More readers, fewer viewers

Total national, metropolitan and regional newspaper readership grew by 3.1 per cent in the 12 months to September 2005 to 12,166,000 people, while the weekly metropolitan TV audience fell by 3.2 per cent to 9,561,223.

The number of people reading newspapers continued to grow along with an increase in online usage. In the 12 months to September 2005, the total online audience grew by 6.9 per cent to 9,411,333 active users.

News Limited advertising director Ray Atkinson, says newspapers continued to win the competition for people’s attention. “We continue to produce vibrant publications that people want to read and that deliver the big audiences advertisers want to reach,” says Atkinson.

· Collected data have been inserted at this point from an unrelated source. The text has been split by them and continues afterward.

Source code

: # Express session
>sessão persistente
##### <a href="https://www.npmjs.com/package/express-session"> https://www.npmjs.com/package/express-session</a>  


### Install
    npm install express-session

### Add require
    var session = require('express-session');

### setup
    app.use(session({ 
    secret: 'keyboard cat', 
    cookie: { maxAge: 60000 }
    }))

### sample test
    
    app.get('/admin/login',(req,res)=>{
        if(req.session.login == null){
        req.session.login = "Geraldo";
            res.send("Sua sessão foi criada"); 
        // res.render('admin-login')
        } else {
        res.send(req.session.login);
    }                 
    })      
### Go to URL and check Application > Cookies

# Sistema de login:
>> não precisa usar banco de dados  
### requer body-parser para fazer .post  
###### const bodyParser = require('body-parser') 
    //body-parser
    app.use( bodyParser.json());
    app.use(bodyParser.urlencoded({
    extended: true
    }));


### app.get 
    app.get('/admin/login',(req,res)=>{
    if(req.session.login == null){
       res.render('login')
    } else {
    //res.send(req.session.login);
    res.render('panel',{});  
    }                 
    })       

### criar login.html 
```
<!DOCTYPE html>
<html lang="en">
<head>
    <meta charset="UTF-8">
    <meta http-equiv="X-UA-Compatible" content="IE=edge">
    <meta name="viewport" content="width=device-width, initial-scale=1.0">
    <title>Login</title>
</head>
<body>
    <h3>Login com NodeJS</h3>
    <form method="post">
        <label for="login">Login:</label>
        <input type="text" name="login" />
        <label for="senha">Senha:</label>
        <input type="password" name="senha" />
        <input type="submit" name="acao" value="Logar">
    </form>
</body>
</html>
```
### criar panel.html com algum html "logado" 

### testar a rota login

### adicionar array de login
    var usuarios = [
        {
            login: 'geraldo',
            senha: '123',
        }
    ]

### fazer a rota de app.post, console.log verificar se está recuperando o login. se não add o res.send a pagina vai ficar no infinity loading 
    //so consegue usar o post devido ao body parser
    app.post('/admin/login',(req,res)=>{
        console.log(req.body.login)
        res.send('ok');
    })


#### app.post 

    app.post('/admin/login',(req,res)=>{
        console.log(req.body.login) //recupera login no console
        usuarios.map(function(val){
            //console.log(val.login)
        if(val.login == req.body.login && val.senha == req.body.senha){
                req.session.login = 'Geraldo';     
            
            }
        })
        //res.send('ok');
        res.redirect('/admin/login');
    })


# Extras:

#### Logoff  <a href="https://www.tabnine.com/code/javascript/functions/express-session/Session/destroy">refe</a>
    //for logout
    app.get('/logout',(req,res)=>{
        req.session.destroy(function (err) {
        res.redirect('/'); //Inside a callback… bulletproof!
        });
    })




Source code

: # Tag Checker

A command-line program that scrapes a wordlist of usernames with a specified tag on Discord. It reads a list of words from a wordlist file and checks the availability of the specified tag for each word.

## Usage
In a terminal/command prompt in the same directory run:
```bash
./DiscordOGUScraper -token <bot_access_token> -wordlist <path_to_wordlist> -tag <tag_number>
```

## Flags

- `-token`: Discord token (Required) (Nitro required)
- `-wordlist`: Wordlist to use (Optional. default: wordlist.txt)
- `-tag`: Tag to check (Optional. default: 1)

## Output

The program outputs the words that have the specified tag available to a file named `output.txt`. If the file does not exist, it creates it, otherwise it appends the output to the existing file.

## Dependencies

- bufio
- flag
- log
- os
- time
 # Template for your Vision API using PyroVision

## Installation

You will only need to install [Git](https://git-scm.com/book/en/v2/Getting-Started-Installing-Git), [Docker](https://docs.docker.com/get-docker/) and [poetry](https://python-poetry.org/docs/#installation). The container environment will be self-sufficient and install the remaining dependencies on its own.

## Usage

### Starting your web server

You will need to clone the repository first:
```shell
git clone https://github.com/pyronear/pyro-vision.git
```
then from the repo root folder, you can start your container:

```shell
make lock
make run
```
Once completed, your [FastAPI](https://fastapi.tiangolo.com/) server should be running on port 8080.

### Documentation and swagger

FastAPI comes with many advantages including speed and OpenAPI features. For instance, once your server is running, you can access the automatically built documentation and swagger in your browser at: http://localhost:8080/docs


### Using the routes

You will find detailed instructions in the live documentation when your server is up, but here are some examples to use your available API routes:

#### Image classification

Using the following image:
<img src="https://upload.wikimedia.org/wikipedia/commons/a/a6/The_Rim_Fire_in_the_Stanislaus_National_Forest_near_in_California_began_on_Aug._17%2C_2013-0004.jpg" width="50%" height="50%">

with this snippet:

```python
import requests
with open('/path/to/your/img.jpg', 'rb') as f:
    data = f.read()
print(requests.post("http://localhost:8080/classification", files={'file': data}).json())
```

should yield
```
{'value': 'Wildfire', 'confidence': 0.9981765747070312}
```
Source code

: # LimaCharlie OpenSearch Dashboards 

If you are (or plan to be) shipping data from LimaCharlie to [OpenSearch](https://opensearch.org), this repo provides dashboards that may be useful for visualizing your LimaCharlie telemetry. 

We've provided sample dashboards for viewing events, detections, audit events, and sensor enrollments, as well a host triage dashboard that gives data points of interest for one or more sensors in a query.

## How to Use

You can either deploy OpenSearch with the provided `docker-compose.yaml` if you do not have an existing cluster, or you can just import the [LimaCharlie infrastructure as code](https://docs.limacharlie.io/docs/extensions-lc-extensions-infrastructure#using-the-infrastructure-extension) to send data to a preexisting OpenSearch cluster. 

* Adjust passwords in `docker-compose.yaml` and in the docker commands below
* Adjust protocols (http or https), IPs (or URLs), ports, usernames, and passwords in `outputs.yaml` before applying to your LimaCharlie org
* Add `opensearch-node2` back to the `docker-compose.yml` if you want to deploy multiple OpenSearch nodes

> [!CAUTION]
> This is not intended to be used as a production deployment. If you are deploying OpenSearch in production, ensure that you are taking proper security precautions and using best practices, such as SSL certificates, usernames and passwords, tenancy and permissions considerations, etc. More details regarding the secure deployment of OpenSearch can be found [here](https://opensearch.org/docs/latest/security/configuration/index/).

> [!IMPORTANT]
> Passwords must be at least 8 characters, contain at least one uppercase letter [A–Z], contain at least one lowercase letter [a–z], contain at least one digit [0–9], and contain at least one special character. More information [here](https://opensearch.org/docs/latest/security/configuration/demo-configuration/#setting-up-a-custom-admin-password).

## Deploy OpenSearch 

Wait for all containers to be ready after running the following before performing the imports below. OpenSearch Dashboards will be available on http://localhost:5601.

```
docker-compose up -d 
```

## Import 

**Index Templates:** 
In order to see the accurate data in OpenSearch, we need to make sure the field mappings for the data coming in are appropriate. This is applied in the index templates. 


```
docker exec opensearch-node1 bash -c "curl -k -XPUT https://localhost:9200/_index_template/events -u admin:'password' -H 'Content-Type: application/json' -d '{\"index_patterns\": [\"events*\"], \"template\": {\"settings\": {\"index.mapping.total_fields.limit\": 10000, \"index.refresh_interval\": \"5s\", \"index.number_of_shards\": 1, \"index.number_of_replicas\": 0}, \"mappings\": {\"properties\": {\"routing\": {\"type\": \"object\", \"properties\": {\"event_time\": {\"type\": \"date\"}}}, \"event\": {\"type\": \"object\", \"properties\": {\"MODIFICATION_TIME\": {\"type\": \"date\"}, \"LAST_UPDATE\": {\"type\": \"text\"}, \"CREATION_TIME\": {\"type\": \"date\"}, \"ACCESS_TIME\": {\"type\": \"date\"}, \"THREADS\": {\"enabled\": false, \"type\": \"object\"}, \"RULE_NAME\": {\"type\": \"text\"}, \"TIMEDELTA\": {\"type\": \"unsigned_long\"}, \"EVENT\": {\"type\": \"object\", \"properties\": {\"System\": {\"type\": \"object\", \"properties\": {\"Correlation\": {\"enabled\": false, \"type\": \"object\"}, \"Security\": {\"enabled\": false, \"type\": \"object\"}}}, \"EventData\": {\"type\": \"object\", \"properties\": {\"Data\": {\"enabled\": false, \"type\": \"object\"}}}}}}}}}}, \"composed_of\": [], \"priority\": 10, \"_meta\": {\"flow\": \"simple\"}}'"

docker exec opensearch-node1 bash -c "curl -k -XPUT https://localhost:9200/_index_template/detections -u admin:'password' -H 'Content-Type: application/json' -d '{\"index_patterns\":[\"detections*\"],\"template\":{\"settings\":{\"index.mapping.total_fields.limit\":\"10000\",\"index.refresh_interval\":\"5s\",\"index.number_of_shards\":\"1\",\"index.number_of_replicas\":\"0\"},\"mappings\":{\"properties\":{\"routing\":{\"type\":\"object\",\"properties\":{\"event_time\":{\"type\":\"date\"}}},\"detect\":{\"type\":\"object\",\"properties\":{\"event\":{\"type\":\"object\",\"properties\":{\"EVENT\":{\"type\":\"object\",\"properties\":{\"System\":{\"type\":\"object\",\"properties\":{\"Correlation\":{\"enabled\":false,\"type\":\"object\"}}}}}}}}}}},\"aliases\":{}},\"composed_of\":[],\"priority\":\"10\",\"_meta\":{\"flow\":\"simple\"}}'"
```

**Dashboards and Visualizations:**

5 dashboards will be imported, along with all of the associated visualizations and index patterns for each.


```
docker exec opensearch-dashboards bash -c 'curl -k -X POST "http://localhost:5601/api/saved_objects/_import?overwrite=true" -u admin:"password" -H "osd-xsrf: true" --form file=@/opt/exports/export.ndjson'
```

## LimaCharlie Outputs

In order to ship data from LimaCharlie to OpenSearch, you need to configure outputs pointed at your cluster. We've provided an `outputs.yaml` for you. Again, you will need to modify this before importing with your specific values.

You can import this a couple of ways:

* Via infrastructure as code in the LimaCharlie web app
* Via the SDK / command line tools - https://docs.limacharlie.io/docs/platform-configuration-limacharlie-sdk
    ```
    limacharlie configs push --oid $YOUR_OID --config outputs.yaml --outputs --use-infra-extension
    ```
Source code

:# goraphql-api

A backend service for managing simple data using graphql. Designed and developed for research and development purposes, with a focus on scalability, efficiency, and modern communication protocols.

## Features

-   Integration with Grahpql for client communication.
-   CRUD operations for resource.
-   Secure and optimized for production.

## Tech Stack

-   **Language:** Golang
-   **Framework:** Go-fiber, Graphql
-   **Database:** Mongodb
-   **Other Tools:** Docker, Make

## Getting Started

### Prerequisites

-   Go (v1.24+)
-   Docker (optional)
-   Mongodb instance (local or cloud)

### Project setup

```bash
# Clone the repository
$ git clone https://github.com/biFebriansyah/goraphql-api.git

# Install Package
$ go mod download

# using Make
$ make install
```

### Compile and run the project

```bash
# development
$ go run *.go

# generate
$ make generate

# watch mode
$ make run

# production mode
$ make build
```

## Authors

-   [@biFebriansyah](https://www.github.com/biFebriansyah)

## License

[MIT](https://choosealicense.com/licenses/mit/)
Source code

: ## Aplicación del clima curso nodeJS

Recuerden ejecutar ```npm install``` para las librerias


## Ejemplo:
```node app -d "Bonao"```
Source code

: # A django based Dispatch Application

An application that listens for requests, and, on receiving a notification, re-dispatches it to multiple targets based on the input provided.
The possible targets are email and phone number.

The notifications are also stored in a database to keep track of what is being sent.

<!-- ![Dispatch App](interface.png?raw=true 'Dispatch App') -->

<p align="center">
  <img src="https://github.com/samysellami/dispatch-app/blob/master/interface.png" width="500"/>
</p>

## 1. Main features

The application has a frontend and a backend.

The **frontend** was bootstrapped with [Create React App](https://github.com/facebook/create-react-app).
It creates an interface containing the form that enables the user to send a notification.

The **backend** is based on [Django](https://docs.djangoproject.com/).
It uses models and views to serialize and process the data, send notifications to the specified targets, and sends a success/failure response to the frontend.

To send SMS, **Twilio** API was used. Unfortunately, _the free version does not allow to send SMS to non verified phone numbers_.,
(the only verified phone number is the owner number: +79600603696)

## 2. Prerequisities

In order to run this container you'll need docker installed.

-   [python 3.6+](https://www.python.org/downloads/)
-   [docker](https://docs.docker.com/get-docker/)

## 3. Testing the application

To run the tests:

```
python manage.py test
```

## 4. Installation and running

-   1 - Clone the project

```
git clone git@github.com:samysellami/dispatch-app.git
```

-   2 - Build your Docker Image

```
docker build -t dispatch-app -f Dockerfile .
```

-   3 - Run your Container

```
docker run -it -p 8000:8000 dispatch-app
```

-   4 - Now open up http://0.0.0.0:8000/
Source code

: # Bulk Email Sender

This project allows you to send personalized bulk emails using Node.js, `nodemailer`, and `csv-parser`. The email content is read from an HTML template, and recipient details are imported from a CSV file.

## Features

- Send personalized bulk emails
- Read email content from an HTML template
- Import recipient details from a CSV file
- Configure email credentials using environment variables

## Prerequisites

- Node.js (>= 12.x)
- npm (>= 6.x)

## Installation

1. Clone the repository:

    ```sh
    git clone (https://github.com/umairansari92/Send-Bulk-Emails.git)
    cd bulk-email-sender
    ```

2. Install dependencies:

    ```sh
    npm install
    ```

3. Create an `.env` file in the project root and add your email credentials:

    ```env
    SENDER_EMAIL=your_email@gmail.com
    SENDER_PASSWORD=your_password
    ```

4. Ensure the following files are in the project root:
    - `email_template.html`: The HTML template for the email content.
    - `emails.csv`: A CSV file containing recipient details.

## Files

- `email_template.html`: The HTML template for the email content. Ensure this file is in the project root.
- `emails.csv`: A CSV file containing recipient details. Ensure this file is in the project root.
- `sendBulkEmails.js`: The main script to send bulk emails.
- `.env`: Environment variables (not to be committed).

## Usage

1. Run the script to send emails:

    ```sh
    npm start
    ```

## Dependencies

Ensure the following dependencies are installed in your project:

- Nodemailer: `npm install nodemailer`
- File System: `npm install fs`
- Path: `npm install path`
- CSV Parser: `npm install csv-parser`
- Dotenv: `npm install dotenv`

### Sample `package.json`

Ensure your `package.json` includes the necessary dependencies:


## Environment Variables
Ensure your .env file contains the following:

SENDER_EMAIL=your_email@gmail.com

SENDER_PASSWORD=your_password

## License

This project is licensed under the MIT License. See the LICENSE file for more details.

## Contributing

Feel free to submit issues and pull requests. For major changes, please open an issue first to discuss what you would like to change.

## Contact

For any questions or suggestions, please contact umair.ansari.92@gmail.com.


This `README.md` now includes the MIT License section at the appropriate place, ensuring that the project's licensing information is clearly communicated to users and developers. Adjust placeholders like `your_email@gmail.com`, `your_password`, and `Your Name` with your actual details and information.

He said advertisers were realising that even top-rating TV programmes did not attract as big an audience as newspapers, with more people reading News Limited’s papers in the five capital cities (5,697,000) per week than watched the 2005 Australian Open men’s final (4,043,100), Australian Idol’s final verdict (3,344,183) or even the Dancing with the Stars Grand Final (2,399,516).

“People are time poor and as their lives become busier, they want to choose when to get their news and entertainment and newspapers and the Internet give them that flexibility,” he says.

Atkinson says highlights of the latest survey included the nine per cent increase in affluent readers, those earning more than $100,000 a year, for News Limited’s daily and weekend newspapers. The number of affluent households, those earning more than $130,000 a year, reading News Limited newspapers grew by 10 per cent.

Atkinson says while overall newspaper readership grew, the readership of News Limited newspapers dropped by 480,000 year on year, mainly due to falls in the Victorian market and at The Australian which were at odds with record-breaking circulation figures.

He says News Limited has again raised concerns with Roy Morgan research about problems with the survey methodology. The Australian Monday to Friday recorded its best circulation in its 41-year history, increasing sales by 2.9 per cent to 136,917 yet the Roy Morgan survey said its readership had fallen by 6.8 per cent, or 29,000 readers, to 396,000.

“Readership research in Victoria and Queensland is a problem and we have also raised a query with Roy Morgan Research over The Courier-Mail and the Townsville Bulletin in particular whose readership is not reflecting other key performance measures,” says Atkinson.